Pakistan, by the turn of the century, was left a client State of an increasingly disenchanted patron. Since Clinton, it has been downgraded as the preferred partner for the 21st century, cast aside like a used glove. Today, its most sturdy patron is China.

Readers as old as I am will remember Vice-President Lyndon Johnson visiting Pakistan during Kennedy's Presidency and taking Pakistan swirling into euphoria when he invited a Pakistani camel-driver to the US as a State guest. A decade later, the US-Pakistan partnership reached its highest (or lowest) point when the US stood rock solid behind Pakistan as the Pakistani army butchered ordinary East Pakistanis and drove ten million of them as refugees into India, thus sparking the war that led on 16 December 1971 to the dismemberment of Pakistan and the emergence of Bangladesh. Small reward for Peshawar having served as the base for U2 spy flights over the Soviet Union and as Kissinger's launch pad for his rapprochement (now breaking down) with China.
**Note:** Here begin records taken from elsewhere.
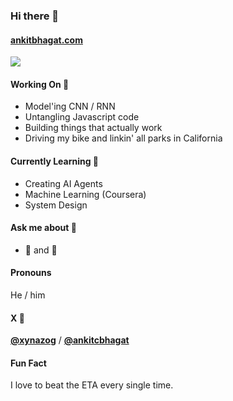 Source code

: ### Hi there 👋

#### [ankitbhagat.com](https://ankitbhagat.com)


<!--
**xynazog/xynazog** is a ✨ _special_ ✨ repository because its `README.md` (this file) appears on your GitHub profile.
Here are some ideas to get you started:
- 🔭 I’m currently working on ...
- 🌱 I’m currently learning ...
- 👯 I’m looking to collaborate on ...
- 🤔 I’m looking for help with ...
- 💬 Ask me about ...
- 📫 How to reach me: ...
- 😄 Pronouns: ...
- ⚡ Fun fact: ...
-->
![](https://media.giphy.com/media/DeOa0SqsDH5sc/giphy.gif)

#### Working On 🔭
- Model'ing CNN / RNN
- Untangling Javascript code
- Building things that actually work
- Driving my bike and linkin' all parks in California

#### Currently Learning 🤯
- Creating AI Agents
- Machine Learning (Coursera)
- System Design

#### Ask me about 💬
- 🍕 and 🎵
#### Pronouns
He / him

#### X 🦜
**[@xynazog](https://twitter.com/xynazog)** / **[@ankitcbhagat](https://twitter.com/ankitcbhagat)**

#### Fun Fact
I love to beat the ETA every single time.

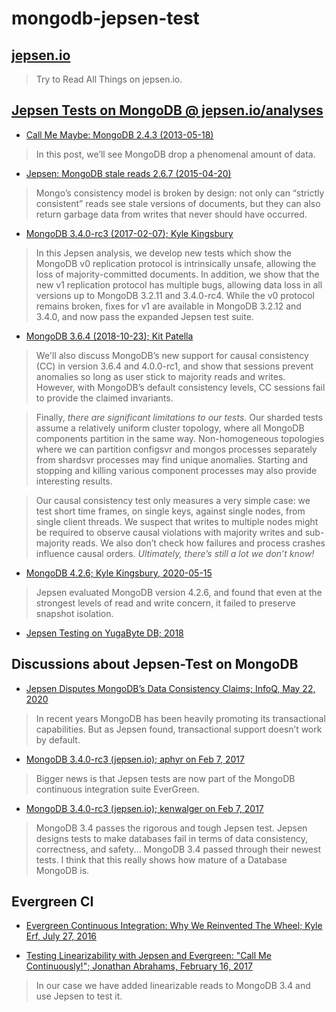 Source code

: # mongodb-jepsen-test

## [jepsen.io](https://jepsen.io/)

> Try to Read All Things on jepsen.io.

## [Jepsen Tests on MongoDB @ jepsen.io/analyses](https://jepsen.io/analyses)
- [Call Me Maybe: MongoDB 2.4.3 (2013-05-18)](https://aphyr.com/posts/284-call-me-maybe-mongodb)

> In this post, we’ll see MongoDB drop a phenomenal amount of data.

- [Jepsen: MongoDB stale reads 2.6.7 (2015-04-20)](https://aphyr.com/posts/322-jepsen-mongodb-stale-reads)

> Mongo’s consistency model is broken by design: 
not only can “strictly consistent” reads see stale versions of documents, 
but they can also return garbage data from writes that never should have occurred.

- [MongoDB 3.4.0-rc3 (2017-02-07); Kyle Kingsbury](https://jepsen.io/analyses/mongodb-3-4-0-rc3)

> In this Jepsen analysis, we develop new tests which show the MongoDB v0 replication protocol is intrinsically unsafe, 
allowing the loss of majority-committed documents. 
In addition, we show that the new v1 replication protocol has multiple bugs, 
allowing data loss in all versions up to MongoDB 3.2.11 and 3.4.0-rc4. 
While the v0 protocol remains broken, 
fixes for v1 are available in MongoDB 3.2.12 and 3.4.0, and now pass the expanded Jepsen test suite. 

- [MongoDB 3.6.4 (2018-10-23); Kit Patella](https://jepsen.io/analyses/mongodb-3-6-4)

> We'll also discuss MongoDB’s new support for causal consistency (CC) in version 3.6.4 and 4.0.0-rc1, 
and show that sessions prevent anomalies so long as user stick to majority reads and writes. 
However, with MongoDB’s default consistency levels, CC sessions fail to provide the claimed invariants.

> Finally, *there are significant limitations to our tests.* 
Our sharded tests assume a relatively uniform cluster topology, 
where all MongoDB components partition in the same way. 
Non-homogeneous topologies where we can partition configsvr 
and mongos processes separately from shardsvr processes may find unique anomalies. 
Starting and stopping and killing various component processes may also provide interesting results.

> Our causal consistency test only measures a very simple case: 
we test short time frames, on single keys, against single nodes, from single client threads. 
We suspect that writes to multiple nodes might be required to observe causal violations 
with majority writes and sub-majority reads.
We also don’t check how failures and process crashes influence causal orders.
*Ultimately, there’s still a lot we don’t know!*

- [MongoDB 4.2.6; Kyle Kingsbury, 2020-05-15](https://jepsen.io/analyses/mongodb-4.2.6)
> Jepsen evaluated MongoDB version 4.2.6, and found that 
> even at the strongest levels of read and write concern, 
> it failed to preserve snapshot isolation.

- [Jepsen Testing on YugaByte DB; 2018](https://blog.yugabyte.com/jepsen-testing-on-yugabyte-db-database/)

## Discussions about Jepsen-Test on MongoDB
- [Jepsen Disputes MongoDB’s Data Consistency Claims; InfoQ, May 22, 2020](https://www.infoq.com/news/2020/05/Jepsen-MongoDB-4-2-6/)

> In recent years MongoDB has been heavily promoting its transactional capabilities. 
> But as Jepsen found, transactional support doesn’t work by default.

- [MongoDB 3.4.0-rc3 (jepsen.io); aphyr on Feb 7, 2017](https://news.ycombinator.com/item?id=13590385)

> Bigger news is that Jepsen tests are now part of the MongoDB continuous integration suite EverGreen.

- [MongoDB 3.4.0-rc3 (jepsen.io); kenwalger on Feb 7, 2017](https://news.ycombinator.com/item?id=13590457)

> MongoDB 3.4 passes the rigorous and tough Jepsen test. 
  Jepsen designs tests to make databases fail in terms of data consistency, correctness, and safety... 
  MongoDB 3.4 passed through their newest tests.
  I think that this really shows how mature of a Database MongoDB is. 

## Evergreen CI
- [Evergreen Continuous Integration: Why We Reinvented The Wheel; Kyle Erf, July 27, 2016](https://engineering.mongodb.com/post/evergreen-continuous-integration-why-we-reinvented-the-wheel/)

- [Testing Linearizability with Jepsen and Evergreen: "Call Me Continuously!"; Jonathan Abrahams, February 16, 2017](https://engineering.mongodb.com/post/testing-linearizability-with-jepsen-and-evergreen-call-me-continuously)

> In our case we have added linearizable reads to MongoDB 3.4 and use Jepsen to test it.
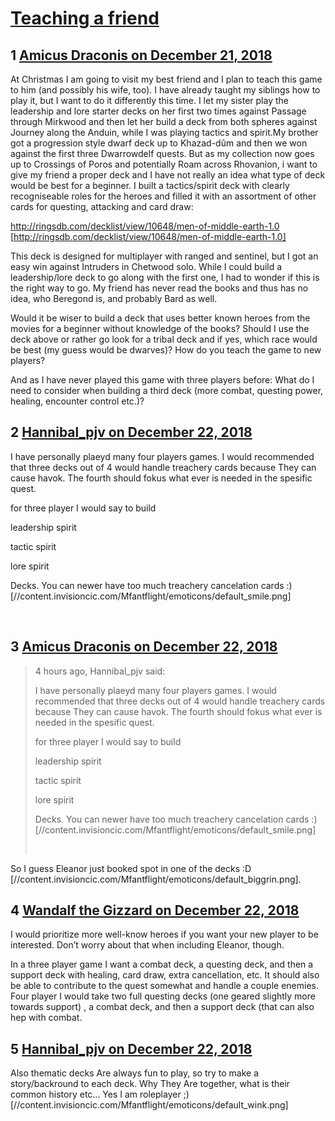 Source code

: # [Teaching a friend](https://community.fantasyflightgames.com/topic/288157-teaching-a-friend/)

## 1 [Amicus Draconis on December 21, 2018](https://community.fantasyflightgames.com/topic/288157-teaching-a-friend/?do=findComment&comment=3573430)

At Christmas I am going to visit my best friend and I plan to teach this game to him (and possibly his wife, too). I have already taught my siblings how to play it, but I want to do it differently this time. I let my sister play the leadership and lore starter decks on her first two times against Passage through Mirkwood and then let her build a deck from both spheres against Journey along the Anduin, while I was playing tactics and spirit.My brother got a progression style dwarf deck up to Khazad-dûm and then we won against the first three Dwarrowdelf quests. But as my collection now goes up to Crossings of Poros and potentially Roam across Rhovanion, i want to give my friend a proper deck and I have not really an idea what type of deck would be best for a beginner. I built a tactics/spirit deck with clearly recogniseable roles for the heroes and filled it with an assortment of other cards for questing, attacking and card draw:

http://ringsdb.com/decklist/view/10648/men-of-middle-earth-1.0 [http://ringsdb.com/decklist/view/10648/men-of-middle-earth-1.0]

This deck is designed for multiplayer with ranged and sentinel, but I got an easy win against Intruders in Chetwood solo. While I could build a leadership/lore deck to go along with the first one, I had to wonder if this is the right way to go. My friend has never read the books and thus has no idea, who Beregond is, and probably Bard as well.

Would it be wiser to build a deck that uses better known heroes from the movies for a beginner without knowledge of the books? Should I use the deck above or rather go look for a tribal deck and if yes, which race would be best (my guess would be dwarves)? How do you teach the game to new players?

And as I have never played this game with three players before: What do I need to consider when building a third deck (more combat, questing power, healing, encounter control etc.)?

## 2 [Hannibal_pjv on December 22, 2018](https://community.fantasyflightgames.com/topic/288157-teaching-a-friend/?do=findComment&comment=3573702)

I have personally plaeyd many four players games. I would recommended that three decks out of 4 would handle treachery cards because They can cause havok. The fourth should fokus what ever is needed in the spesific quest.

for three player I would say to build

leadership spirit

tactic spirit

lore spirit

Decks. You can newer have too much treachery cancelation cards :) [//content.invisioncic.com/Mfantflight/emoticons/default_smile.png]

 

## 3 [Amicus Draconis on December 22, 2018](https://community.fantasyflightgames.com/topic/288157-teaching-a-friend/?do=findComment&comment=3573775)

> 4 hours ago, Hannibal_pjv said:
> 
> I have personally plaeyd many four players games. I would recommended that three decks out of 4 would handle treachery cards because They can cause havok. The fourth should fokus what ever is needed in the spesific quest.
> 
> for three player I would say to build
> 
> leadership spirit
> 
> tactic spirit
> 
> lore spirit
> 
> Decks. You can newer have too much treachery cancelation cards :) [//content.invisioncic.com/Mfantflight/emoticons/default_smile.png]
> 
>  

So I guess Eleanor just booked spot in one of the decks :D [//content.invisioncic.com/Mfantflight/emoticons/default_biggrin.png].

## 4 [Wandalf the Gizzard on December 22, 2018](https://community.fantasyflightgames.com/topic/288157-teaching-a-friend/?do=findComment&comment=3573789)

I would prioritize more well-know heroes if you want your new player to be interested. Don’t worry about that when including Eleanor, though.

In a three player game I want a combat deck, a questing deck, and then a support deck with healing, card draw, extra cancellation, etc. It should also be able to contribute to the quest somewhat and handle a couple enemies. Four player I would take two full questing decks (one geared slightly more towards support) , a combat deck, and then a support deck (that can also hep with combat.

## 5 [Hannibal_pjv on December 22, 2018](https://community.fantasyflightgames.com/topic/288157-teaching-a-friend/?do=findComment&comment=3573969)

Also thematic decks Are always fun to play, so try to make a story/backround to each deck. Why They Are together, what is their common history etc... Yes I am roleplayer ;) [//content.invisioncic.com/Mfantflight/emoticons/default_wink.png]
In the years that followed, the US led Pakistan by the nose into the mess of Afghanistan. The Mujahideen, transported from the Arab world and Central Asia to the Pak-Af border, and trained and supplied by the US on the soil of its most reliable partner, has now become the Frankenstein that has rendered Pakistan both the hub of global terrorism and its biggest victim. Meanwhile, the people of Pakistan have been denied the democracy that had come so readily to India because India eschewed military engagement with the US while the Pakistani armed forces became the US's principal client and, therefore, the rulers of Pakistan or in between the puppeteers of civil governments. Seventy years of servitude to America has ended in America becoming the most hated, if most desired, country in Pakistan.

At the end of a half-century and more of becoming a military ally of the United States, Pakistan's society, polity and economy lie in tatters while Non-aligned India rides high. Modi does not seem to have learned the lesson. Quite taken at his transformation from a communalist denied a visa to the US to being feted by the US President, India under Modi is being enticed into a military partnership with the US as it attempts to encircle China in the way the US in the twentieth century had sought to encircle the Soviet Union. From being a disengaged peace-maker, and therefore, a highly influential independent operator in foreign policy, as India was from Nehru to Indira to Rajiv Gandhi, we now have Modi cozying up to the United States in the military sphere as if he were a Liaquat Ali Khan, a Feroze Khan Noon or a civilian Ayub Khan/ Yahya/ Zia-ul-Haq. That is the real story behind the recent Obama visit that has dragooned India into the disputes of others in the South China Sea.

One final warning and I am done. Cold War I was a far-away war, the potential battle-field being Europe. Cold War II is much nearer. It is burgeoning on our doorstep. If it comes to hot war, the most likely battle-field will be India. Is that how we wish to transmogrify the India of Mahatma Gandhi by the time we reach the centenary of our Independence?